Perdemos até 11% da biodiversidade no século XX por causa de mudanças no uso dos solos

A biodiversidade global diminuiu entre 2% e 11% durante o século XX devido apenas às alterações registadas na utilização dos solos, de acordo com um estudo publicado agora na revista Science. Os investigadores acreditam que as alterações climáticas poderão tornar-se o principal fator de declínio da biodiversidade até meados do século XXI.

A análise às alterações da biodiversidade foi realizada por uma equipa internacional de mais de 50 investigadores liderada por Henrique Miguel Pereira, investigador do Centro Alemão de Investigação Integrativa da Biodiversidade (iDiv) da Universidade Martin Luther de Halle-Wittenberg e do Centro de Investigação em Biodiversidade e Recursos Genéticos (BIOPOLIS-CIBIO) da Universidade do Porto.

O estudo analisou tendências até 2050 quanto às alterações à perda da biodiversidade e de serviços de ecossistemas e comparou-as com as alterações registadas de 1900 a 2015, combinando 13 modelos diferentes.

Os investigadores compararam esses modelos para avaliar o impacto das alterações do uso do solo e das alterações climáticas em quatro métricas de biodiversidade distintas, bem como em nove serviços dos ecossistemas.

A perda de habitat é a principal responsável pelas alterações da biodiversidade, de acordo com a Plataforma Intergovernamental sobre a Biodiversidade e os Serviços dos Ecossistemas (IPBES).

Campo de cereais gerido de forma intensiva na Alemanha. Foto: Guy Pe’er

No entanto, os cientistas estão divididos quanto ao grau de alteração da biodiversidade nas últimas décadas.

Para melhor responder a esta questão, os investigadores modelaram os impactos das alterações da utilização dos solos na biodiversidade ao longo do século XX. Descobriram então que a biodiversidade global pode ter diminuído entre 2% e 11% devido apenas à perda de habitat. Este intervalo abrange uma gama de quatro métricas de biodiversidade calculadas por sete modelos diferentes.

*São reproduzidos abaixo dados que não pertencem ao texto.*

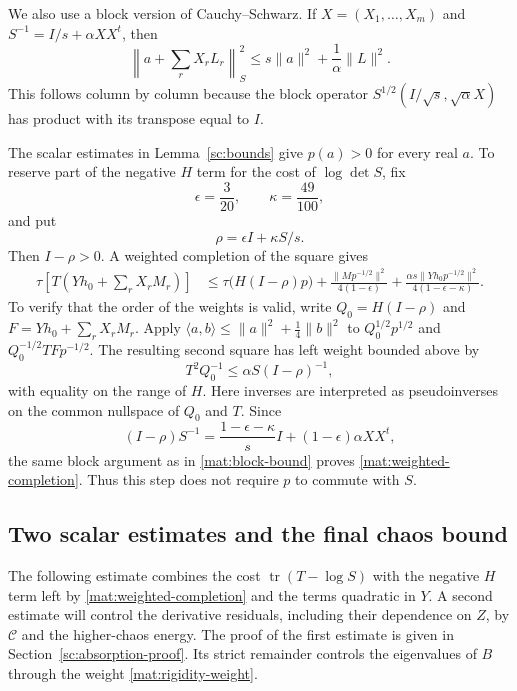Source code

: \documentclass[11pt]{article}
\DeclareMathOperator{\tr}{tr}
\newcommand{\Id}{I}
\theoremstyle{definition}
\theoremstyle{remark}
\numberwithin{equation}{section}
\begin{document}
We also use a block version of Cauchy--Schwarz.  If
$X=(X_1,\ldots,X_m)$ and $S^{-1}=\Id/s+\alpha XX^t$, then
\begin{equation}\label{mat:block-bound}
 \left\|a+\sum_rX_rL_r\right\|_S^2
 \le s\|a\|^2+\frac1\alpha\|L\|^2.
\end{equation}
This follows column by column because the block operator
$S^{1/2}(\Id/\sqrt{s},\sqrt{\alpha}X)$ has product with its transpose
equal to $\Id$.

The scalar estimates in Lemma~\ref{sc:bounds} give $p(a)>0$ for every
real $a$.  To reserve part of the negative $H$ term for the cost of
$\log\det S$, fix
\begin{equation}\label{mat:completion-constants}
 \epsilon=\frac3{20},\qquad\kappa=\frac{49}{100},
\end{equation}
and put
\[
 \rho=\epsilon\Id+\kappa S/s.
\]
Then $\Id-\rho>0$.  A weighted completion of the square gives
\begin{align}
 \tau\left[T\left(Yh_0+\sum_rX_rM_r\right)\right]
 &\le\tau\bigl(H(\Id-\rho)p\bigr)
       +\frac{\|M p^{-1/2}\|^2}{4(1-\epsilon)}
       +\frac{\alpha s\|Yh_0p^{-1/2}\|^2}
                    {4(1-\epsilon-\kappa)}.
 \label{mat:weighted-completion}
\end{align}
To verify that the order of the weights is valid, write
$Q_0=H(\Id-\rho)$ and $F=Yh_0+\sum_rX_rM_r$.
Apply $\langle a,b\rangle\le\|a\|^2+\frac14\|b\|^2$ to
$Q_0^{1/2}p^{1/2}$ and $Q_0^{-1/2}TFp^{-1/2}$.
The resulting second square has left weight bounded above by
\[
 T^2Q_0^{-1}\le\alpha S(\Id-\rho)^{-1},
\]
with equality on the range of $H$.  Here inverses are interpreted as
pseudoinverses on the common nullspace of $Q_0$ and $T$.
Since
\[
 (\Id-\rho)S^{-1}
   =\frac{1-\epsilon-\kappa}{s}\Id
           +(1-\epsilon)\alpha XX^t,
\]
the same block argument as in \eqref{mat:block-bound} proves
\eqref{mat:weighted-completion}.  Thus this step does not require $p$
to commute with $S$.

\subsection{Two scalar estimates and the final chaos bound}

The following estimate combines the cost $\tr(T-\log S)$ with the
negative $H$ term left by \eqref{mat:weighted-completion} and the
terms quadratic in $Y$.  A second estimate will control the derivative
residuals, including their dependence on $Z$, by $\mathcal C$ and the
higher-chaos energy.  The proof of the first estimate is given in
Section~\ref{sc:absorption-proof}.  Its strict remainder controls the
eigenvalues of $B$ through the weight \eqref{mat:rigidity-weight}.
\end{document}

“Ao incluir todas as regiões do mundo no nosso modelo conseguimos colmatar muitas incertezas e dar resposta às críticas a outras abordagens que trabalham com dados fragmentados e potencialmente enviesados”, explicou, em comunicado, Henrique Miguel Pereira. “Todas as abordagens têm os seus pontos positivos e negativos. Acreditamos que a nossa abordagem de modelação oferece a estimativa mais rigorosa das alterações da biodiversidade a nível mundial.”

Tendências mistas para os serviços dos ecossistemas

Utilizando outro conjunto de cinco modelos, os investigadores calcularam também o impacto simultâneo das alterações do uso do solo nos serviços dos ecossistemas, ou seja, os benefícios que a natureza presta aos seres humanos.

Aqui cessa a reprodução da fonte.